**EXERCISE PROMPT:**
In the entries below, find every line holding the string "oneparchoices" and collect it.

**RECORDS TO USE:**
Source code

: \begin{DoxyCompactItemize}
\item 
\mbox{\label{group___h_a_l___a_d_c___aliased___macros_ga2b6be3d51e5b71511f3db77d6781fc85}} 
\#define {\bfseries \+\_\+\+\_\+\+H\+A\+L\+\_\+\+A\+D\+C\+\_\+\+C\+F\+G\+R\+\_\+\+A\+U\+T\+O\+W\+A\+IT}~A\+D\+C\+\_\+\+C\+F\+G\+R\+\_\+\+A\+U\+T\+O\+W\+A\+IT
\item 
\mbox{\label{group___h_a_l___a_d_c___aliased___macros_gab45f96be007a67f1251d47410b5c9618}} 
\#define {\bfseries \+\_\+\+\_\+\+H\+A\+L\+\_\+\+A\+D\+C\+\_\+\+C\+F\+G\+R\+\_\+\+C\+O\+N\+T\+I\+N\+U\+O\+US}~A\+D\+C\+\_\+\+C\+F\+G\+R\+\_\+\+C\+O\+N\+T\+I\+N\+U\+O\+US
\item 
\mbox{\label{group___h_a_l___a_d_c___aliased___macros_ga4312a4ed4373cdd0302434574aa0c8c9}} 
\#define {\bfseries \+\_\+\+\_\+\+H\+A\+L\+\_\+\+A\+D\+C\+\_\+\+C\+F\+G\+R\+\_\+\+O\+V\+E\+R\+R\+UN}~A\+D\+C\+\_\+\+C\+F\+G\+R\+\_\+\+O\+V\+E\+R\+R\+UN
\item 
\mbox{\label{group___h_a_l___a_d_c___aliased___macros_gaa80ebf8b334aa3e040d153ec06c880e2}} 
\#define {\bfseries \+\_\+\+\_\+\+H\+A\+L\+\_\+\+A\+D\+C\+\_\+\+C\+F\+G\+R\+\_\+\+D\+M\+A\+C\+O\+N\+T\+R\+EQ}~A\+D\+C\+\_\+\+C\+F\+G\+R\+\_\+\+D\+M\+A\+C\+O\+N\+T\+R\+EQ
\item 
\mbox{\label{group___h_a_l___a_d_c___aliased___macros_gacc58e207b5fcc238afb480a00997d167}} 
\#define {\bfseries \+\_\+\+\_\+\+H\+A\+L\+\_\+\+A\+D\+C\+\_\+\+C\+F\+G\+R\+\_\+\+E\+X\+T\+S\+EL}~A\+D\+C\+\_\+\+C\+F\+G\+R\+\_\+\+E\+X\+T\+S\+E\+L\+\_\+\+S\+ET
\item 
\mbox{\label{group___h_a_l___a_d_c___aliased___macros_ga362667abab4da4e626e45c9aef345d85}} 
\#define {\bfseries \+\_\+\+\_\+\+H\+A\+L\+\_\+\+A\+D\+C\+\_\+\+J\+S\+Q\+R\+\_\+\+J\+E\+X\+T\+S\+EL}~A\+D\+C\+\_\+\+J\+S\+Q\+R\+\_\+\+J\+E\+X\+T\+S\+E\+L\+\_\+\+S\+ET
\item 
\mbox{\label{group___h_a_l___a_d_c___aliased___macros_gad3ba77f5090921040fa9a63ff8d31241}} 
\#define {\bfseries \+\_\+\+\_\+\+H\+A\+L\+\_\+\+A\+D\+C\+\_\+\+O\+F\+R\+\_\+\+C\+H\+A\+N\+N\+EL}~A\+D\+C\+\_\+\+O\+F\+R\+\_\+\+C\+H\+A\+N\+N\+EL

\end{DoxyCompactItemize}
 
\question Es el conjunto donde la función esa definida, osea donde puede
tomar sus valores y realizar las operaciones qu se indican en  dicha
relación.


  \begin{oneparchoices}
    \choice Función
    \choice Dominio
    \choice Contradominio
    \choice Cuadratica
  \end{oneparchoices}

**WRITTEN RESPONSE:**
  \begin{oneparchoices}
  \end{oneparchoices}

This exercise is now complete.